Personal information
- Native name: Сяргей Анатолевіч Мартынаў
- Born: 18 May 1968 (age 58) Vereya, Naro-Fominsky District, Moscow Oblast, Russian SFSR, Soviet Union

Medal record
Representing Belarus
Men's shooting
Olympic Games
| Gold medal – first place | 2012 London | 50 m rifle prone |
| Bronze medal – third place | 2000 Sydney | 50 m rifle prone |
| Bronze medal – third place | 2004 Athens | 50 m rifle prone |
European Championships
| Silver medal – second place | 2013 Osijek | 50 m rifle prone team |
| Bronze medal – third place | 2013 Osijek | 50 m rifle prone |
European Games
| Bronze medal – third place | 2015 Baku | 50 m rifle prone |

= Sergei Martynov (sport shooter) =

Belarusian sport shooter

Sergei Martynov (Сяргей Анатолевіч Мартынаў; new transliteration Siarhei Martynau, Łacinka Siarhiej Anatolevič Martynaŭ) (born 18 May 1968) is a Belarusian 50 m rifle shooter.

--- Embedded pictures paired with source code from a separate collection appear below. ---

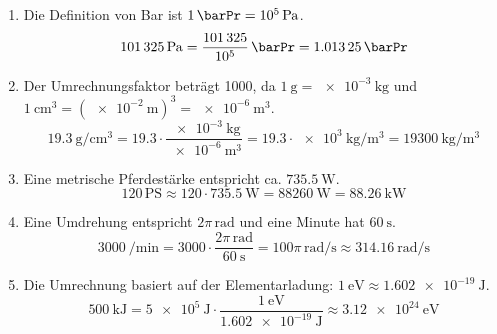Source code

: \documentclass[ngerman]{scrreprt}
\newenvironment{loesungbox}[1]
  {\needspace{5\baselineskip}\begin{loesungboxstyle}[frametitle={#1}]}
  {\end{loesungboxstyle}}
\begin{document}
\begin{loesungbox}{Lösung zu \Cref{aufg:umrechnung_einheiten}}
\begin{enumerate}
    \item Die Definition von Bar ist $\SI{1}{\barPr} = \SI{e5}{\pascal}$.
    \begin{equation}
        \SI{101325}{\pascal} = \frac{\num{101325}}{\num{e5}}\,\si{\barPr} = \SI{1.01325}{\barPr}
    \end{equation}

    \item Der Umrechnungsfaktor beträgt 1000, da $\SI{1}{\gram} = \SI{e-3}{\kilo\gram}$ und \\$\SI{1}{\centi\meter\cubed} = (\SI{e-2}{\meter})^3 = \SI{e-6}{\meter\cubed}$.
    \begin{equation}
        \SI{19.3}{\gram\per\centi\meter\cubed} = 19.3 \cdot \frac{\SI{e-3}{\kilo\gram}}{\SI{e-6}{\meter\cubed}} = 19.3 \cdot \SI{e3}{\kilo\gram\per\meter\cubed} = \SI{19300}{\kilo\gram\per\meter\cubed}
    \end{equation}

    \item Eine metrische Pferdestärke entspricht ca. $\SI{735.5}{\watt}$.
    \begin{equation}
        120\,\text{PS} \approx 120 \cdot \SI{735.5}{\watt} = \SI{88260}{\watt} = \SI{88.26}{\kilo\watt}
    \end{equation}
    
    \item Eine Umdrehung entspricht $2\pi\,\si{\radian}$ und eine Minute hat $\SI{60}{\second}$.
    \begin{equation}
        \SI{3000}{\per\minute} = 3000 \cdot \frac{2\pi\,\si{\radian}}{\SI{60}{\second}} = 100\pi\,\si{\radian\per\second} \approx \SI{314.16}{\radian\per\second}
    \end{equation}

    \item Die Umrechnung basiert auf der Elementarladung: $\SI{1}{\electronvolt} \approx \SI{1.602e-19}{\joule}$.
    \begin{equation}
        \SI{500}{\kilo\joule} = \SI{5e5}{\joule} \cdot \frac{\SI{1}{\electronvolt}}{\SI{1.602e-19}{\joule}} \approx \SI{3.12e24}{\electronvolt}
    \end{equation}
\end{enumerate}
\end{loesungbox}
\end{document}
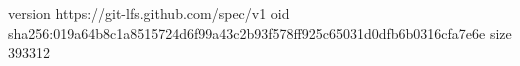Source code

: version https://git-lfs.github.com/spec/v1
oid sha256:019a64b8c1a8515724d6f99a43c2b93f578ff925c65031d0dfb6b0316cfa7e6e
size 393312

He is the 2012 Olympic champion in the 50 m rifle prone event.

== Life and career ==
Martynov was born in Vereya, Naro-Fominsky District, Moscow Oblast, Russian SFSR. Although a world-class competitor in the three positions event, he achieved his greatest successes in the prone event. He won bronze medals in the 50 m rifle prone events at the 2000 Summer Olympics in Sydney and 2004 Summer Olympics in Athens.

Martynov won gold at the 2006 ISSF World Shooting Championships. He also has numerous victories in ISSF World Cups and World Cup Finals. He has reached the maximum score of 600 points six times in competition, more than any other shooter.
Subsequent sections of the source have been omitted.